# Trade Study Evaluations

Now that we know how to make algorithms and how to make partial-stack AVs, we can leverage the simplicity of AVstack to initiate some trade studies. In these trade studies, we will be comparing and contrasting different designs against objective performance metrics on scenes.

We will first set up the scene managers. Here, we use the KITTI and nuScenes scene managers. We could just as easily add in the Carla scene manager, if we've downloaded a Carla dataset suitable for AVstack.

In [1]:
import os
import avstack
import avapi
from tqdm import tqdm

%load_ext autoreload
%autoreload 2

data_base = '../../lib-avstack-api/data/'

obj_data_dir_k = os.path.join(data_base, 'KITTI/object')
raw_data_dir_k = os.path.join(data_base, 'KITTI/raw')
obj_data_dir_n = os.path.join(data_base, 'nuScenes')

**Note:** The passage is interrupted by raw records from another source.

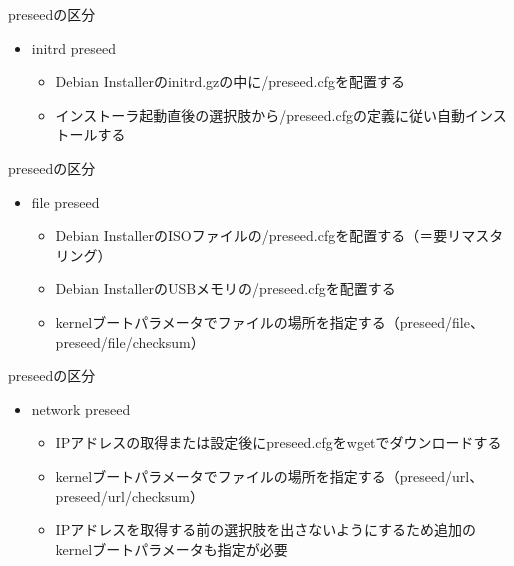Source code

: \begin{frame}[containsverbatim]{preseedの区分}
  \begin{itemize}
  \item initrd preseed
    \begin{itemize}
    \item Debian Installerのinitrd.gzの中に/preseed.cfgを配置する
    \item インストーラ起動直後の選択肢から/preseed.cfgの定義に従い自動インストールする
    \end{itemize}
  \end{itemize}
\end{frame}

\begin{frame}[containsverbatim]{preseedの区分}
  \begin{itemize}
  \item file preseed
  \begin{itemize}
    \item Debian InstallerのISOファイルの/preseed.cfgを配置する（＝要リマスタリング）
    \item Debian InstallerのUSBメモリの/preseed.cfgを配置する
    \item kernelブートパラメータでファイルの場所を指定する（preseed/file、preseed/file/checksum）
    \end{itemize}
  \end{itemize}
\end{frame}

\begin{frame}[containsverbatim]{preseedの区分}
  \begin{itemize}
  \item network preseed
    \begin{itemize}
    \item IPアドレスの取得または設定後にpreseed.cfgをwgetでダウンロードする
    \item kernelブートパラメータでファイルの場所を指定する（preseed/url、preseed/url/checksum）
    \item IPアドレスを取得する前の選択肢を出さないようにするため追加のkernelブートパラメータも指定が必要
    \end{itemize}
  \end{itemize}
\end{frame}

KSM = avapi.kitti.KittiScenesManager(obj_data_dir_k, raw_data_dir_k, convert_raw=False)
NSM = avapi.nuscenes.nuScenesManager(obj_data_dir_n)
SMs = [KSM, NSM]

Cannot import rss library -- don't worry about this unless you need 'safety' evals
Jupyter environment detected. Enabling Open3D WebVisualizer.
[Open3D INFO] WebRTC GUI backend enabled.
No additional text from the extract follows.